- [Problem to work on]: Images aside, return all the entries exactly.

Data extracted from a collection
"""

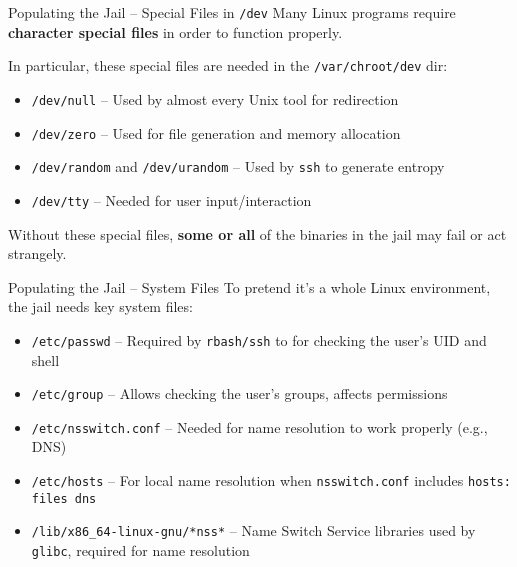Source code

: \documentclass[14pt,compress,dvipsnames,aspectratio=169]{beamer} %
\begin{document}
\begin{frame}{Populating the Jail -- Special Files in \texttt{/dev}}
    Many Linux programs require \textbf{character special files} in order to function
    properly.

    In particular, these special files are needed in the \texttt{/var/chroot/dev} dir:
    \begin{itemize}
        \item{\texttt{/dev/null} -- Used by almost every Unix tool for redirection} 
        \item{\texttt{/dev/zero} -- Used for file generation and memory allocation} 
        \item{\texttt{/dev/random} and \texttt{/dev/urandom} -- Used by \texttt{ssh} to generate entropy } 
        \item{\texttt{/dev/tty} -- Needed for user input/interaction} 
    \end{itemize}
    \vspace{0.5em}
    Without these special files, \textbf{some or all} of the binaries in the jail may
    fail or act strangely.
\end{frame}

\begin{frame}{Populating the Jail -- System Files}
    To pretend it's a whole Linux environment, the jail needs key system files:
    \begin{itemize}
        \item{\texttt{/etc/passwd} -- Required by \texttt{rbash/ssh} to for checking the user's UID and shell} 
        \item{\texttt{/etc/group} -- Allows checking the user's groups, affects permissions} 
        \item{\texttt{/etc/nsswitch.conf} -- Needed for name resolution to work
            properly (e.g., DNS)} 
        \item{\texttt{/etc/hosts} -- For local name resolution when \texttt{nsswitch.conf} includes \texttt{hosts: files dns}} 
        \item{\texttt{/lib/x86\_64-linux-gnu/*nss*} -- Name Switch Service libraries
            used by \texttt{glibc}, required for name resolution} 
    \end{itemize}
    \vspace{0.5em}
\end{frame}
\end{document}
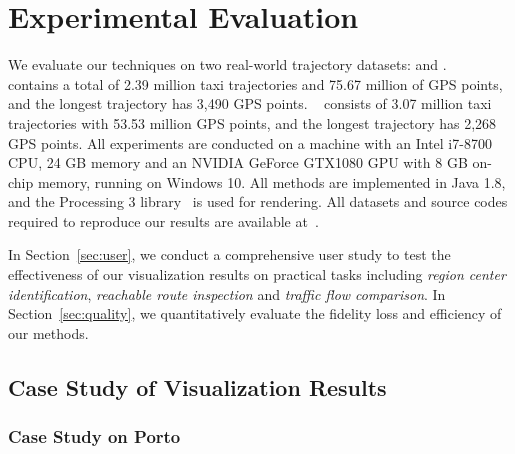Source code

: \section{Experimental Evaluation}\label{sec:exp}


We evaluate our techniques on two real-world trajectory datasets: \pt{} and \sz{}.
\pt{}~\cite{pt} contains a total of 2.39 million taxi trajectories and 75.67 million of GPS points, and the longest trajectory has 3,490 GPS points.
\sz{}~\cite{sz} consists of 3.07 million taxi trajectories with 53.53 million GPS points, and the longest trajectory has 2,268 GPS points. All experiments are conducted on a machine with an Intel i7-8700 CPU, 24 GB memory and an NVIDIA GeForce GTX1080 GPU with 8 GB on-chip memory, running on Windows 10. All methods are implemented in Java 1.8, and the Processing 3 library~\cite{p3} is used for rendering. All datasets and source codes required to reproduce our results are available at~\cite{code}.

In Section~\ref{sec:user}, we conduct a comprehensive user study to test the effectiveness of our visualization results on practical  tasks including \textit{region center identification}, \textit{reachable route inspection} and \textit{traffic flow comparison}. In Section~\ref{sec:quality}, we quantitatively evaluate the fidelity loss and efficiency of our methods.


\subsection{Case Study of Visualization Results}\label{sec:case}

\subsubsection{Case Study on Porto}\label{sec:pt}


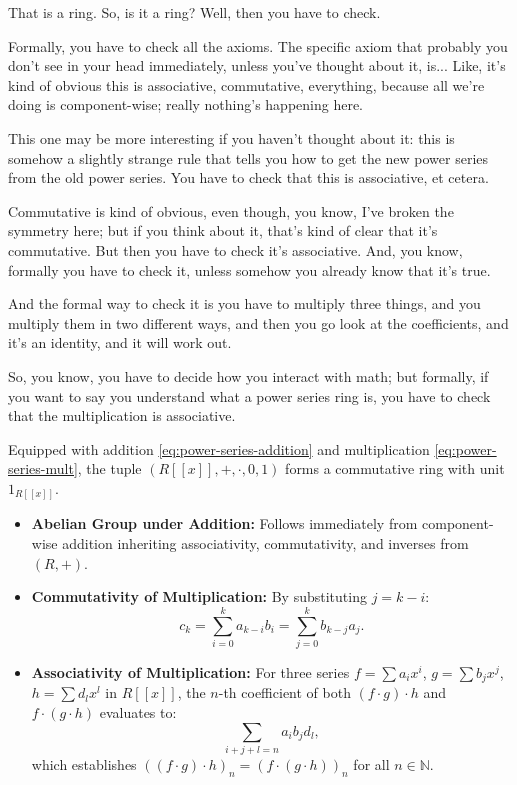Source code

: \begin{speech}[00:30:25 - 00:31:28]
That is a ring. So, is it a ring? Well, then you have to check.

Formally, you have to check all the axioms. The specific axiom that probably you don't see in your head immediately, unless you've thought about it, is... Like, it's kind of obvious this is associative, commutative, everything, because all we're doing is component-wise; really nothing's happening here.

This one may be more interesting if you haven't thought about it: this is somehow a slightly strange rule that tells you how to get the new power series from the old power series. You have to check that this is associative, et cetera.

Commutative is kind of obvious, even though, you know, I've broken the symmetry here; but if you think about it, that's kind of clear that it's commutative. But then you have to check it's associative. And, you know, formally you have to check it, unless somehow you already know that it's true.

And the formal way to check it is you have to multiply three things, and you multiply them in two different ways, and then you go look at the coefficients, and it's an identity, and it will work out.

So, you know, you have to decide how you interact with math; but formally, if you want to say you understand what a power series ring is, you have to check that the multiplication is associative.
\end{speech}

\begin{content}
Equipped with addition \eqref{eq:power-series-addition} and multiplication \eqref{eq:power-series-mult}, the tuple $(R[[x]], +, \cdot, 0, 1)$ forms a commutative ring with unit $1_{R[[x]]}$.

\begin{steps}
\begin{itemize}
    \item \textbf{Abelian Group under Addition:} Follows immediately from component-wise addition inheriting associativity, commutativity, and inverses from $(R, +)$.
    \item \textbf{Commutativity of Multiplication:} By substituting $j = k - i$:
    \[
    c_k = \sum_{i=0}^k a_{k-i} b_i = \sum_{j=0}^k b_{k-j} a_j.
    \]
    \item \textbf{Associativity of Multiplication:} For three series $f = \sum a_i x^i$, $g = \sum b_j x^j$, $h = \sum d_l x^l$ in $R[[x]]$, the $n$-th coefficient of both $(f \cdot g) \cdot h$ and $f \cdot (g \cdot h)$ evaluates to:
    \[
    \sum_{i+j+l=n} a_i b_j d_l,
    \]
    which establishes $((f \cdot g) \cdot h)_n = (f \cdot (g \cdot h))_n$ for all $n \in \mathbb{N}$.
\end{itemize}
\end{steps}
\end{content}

"""

- [Exercise result]:
Source code

: \documentclass[14pt,compress,dvipsnames,aspectratio=169]{beamer} %
\begin{document}
\begin{frame}{Populating the Jail -- Special Files in \texttt{/dev}}
    Many Linux programs require \textbf{character special files} in order to function
    properly.

    In particular, these special files are needed in the \texttt{/var/chroot/dev} dir:
    \begin{itemize}
        \item{\texttt{/dev/null} -- Used by almost every Unix tool for redirection} 
        \item{\texttt{/dev/zero} -- Used for file generation and memory allocation} 
        \item{\texttt{/dev/random} and \texttt{/dev/urandom} -- Used by \texttt{ssh} to generate entropy } 
        \item{\texttt{/dev/tty} -- Needed for user input/interaction} 
    \end{itemize}
    \vspace{0.5em}
    Without these special files, \textbf{some or all} of the binaries in the jail may
    fail or act strangely.
\end{frame}

\begin{frame}{Populating the Jail -- System Files}
    To pretend it's a whole Linux environment, the jail needs key system files:
    \begin{itemize}
        \item{\texttt{/etc/passwd} -- Required by \texttt{rbash/ssh} to for checking the user's UID and shell} 
        \item{\texttt{/etc/group} -- Allows checking the user's groups, affects permissions} 
        \item{\texttt{/etc/nsswitch.conf} -- Needed for name resolution to work
            properly (e.g., DNS)} 
        \item{\texttt{/etc/hosts} -- For local name resolution when \texttt{nsswitch.conf} includes \texttt{hosts: files dns}} 
        \item{\texttt{/lib/x86\_64-linux-gnu/*nss*} -- Name Switch Service libraries
            used by \texttt{glibc}, required for name resolution} 
    \end{itemize}
    \vspace{0.5em}
\end{frame}
\end{document}
Source code

: \section{Experimental Evaluation}\label{sec:exp}


We evaluate our techniques on two real-world trajectory datasets: \pt{} and \sz{}.
\pt{}~\cite{pt} contains a total of 2.39 million taxi trajectories and 75.67 million of GPS points, and the longest trajectory has 3,490 GPS points.
\sz{}~\cite{sz} consists of 3.07 million taxi trajectories with 53.53 million GPS points, and the longest trajectory has 2,268 GPS points. All experiments are conducted on a machine with an Intel i7-8700 CPU, 24 GB memory and an NVIDIA GeForce GTX1080 GPU with 8 GB on-chip memory, running on Windows 10. All methods are implemented in Java 1.8, and the Processing 3 library~\cite{p3} is used for rendering. All datasets and source codes required to reproduce our results are available at~\cite{code}.

In Section~\ref{sec:user}, we conduct a comprehensive user study to test the effectiveness of our visualization results on practical  tasks including \textit{region center identification}, \textit{reachable route inspection} and \textit{traffic flow comparison}. In Section~\ref{sec:quality}, we quantitatively evaluate the fidelity loss and efficiency of our methods.


\subsection{Case Study of Visualization Results}\label{sec:case}

\subsubsection{Case Study on Porto}\label{sec:pt}


Source code

: \begin{speech}[00:30:25 - 00:31:28]
That is a ring. So, is it a ring? Well, then you have to check.

Formally, you have to check all the axioms. The specific axiom that probably you don't see in your head immediately, unless you've thought about it, is... Like, it's kind of obvious this is associative, commutative, everything, because all we're doing is component-wise; really nothing's happening here.

This one may be more interesting if you haven't thought about it: this is somehow a slightly strange rule that tells you how to get the new power series from the old power series. You have to check that this is associative, et cetera.

Commutative is kind of obvious, even though, you know, I've broken the symmetry here; but if you think about it, that's kind of clear that it's commutative. But then you have to check it's associative. And, you know, formally you have to check it, unless somehow you already know that it's true.

And the formal way to check it is you have to multiply three things, and you multiply them in two different ways, and then you go look at the coefficients, and it's an identity, and it will work out.

So, you know, you have to decide how you interact with math; but formally, if you want to say you understand what a power series ring is, you have to check that the multiplication is associative.
\end{speech}

\begin{content}
Equipped with addition \eqref{eq:power-series-addition} and multiplication \eqref{eq:power-series-mult}, the tuple $(R[[x]], +, \cdot, 0, 1)$ forms a commutative ring with unit $1_{R[[x]]}$.

\begin{steps}
\begin{itemize}
    \item \textbf{Abelian Group under Addition:} Follows immediately from component-wise addition inheriting associativity, commutativity, and inverses from $(R, +)$.
    \item \textbf{Commutativity of Multiplication:} By substituting $j = k - i$:
    \[
    c_k = \sum_{i=0}^k a_{k-i} b_i = \sum_{j=0}^k b_{k-j} a_j.
    \]
    \item \textbf{Associativity of Multiplication:} For three series $f = \sum a_i x^i$, $g = \sum b_j x^j$, $h = \sum d_l x^l$ in $R[[x]]$, the $n$-th coefficient of both $(f \cdot g) \cdot h$ and $f \cdot (g \cdot h)$ evaluates to:
    \[
    \sum_{i+j+l=n} a_i b_j d_l,
    \]
    which establishes $((f \cdot g) \cdot h)_n = (f \cdot (g \cdot h))_n$ for all $n \in \mathbb{N}$.
\end{itemize}
\end{steps}
\end{content}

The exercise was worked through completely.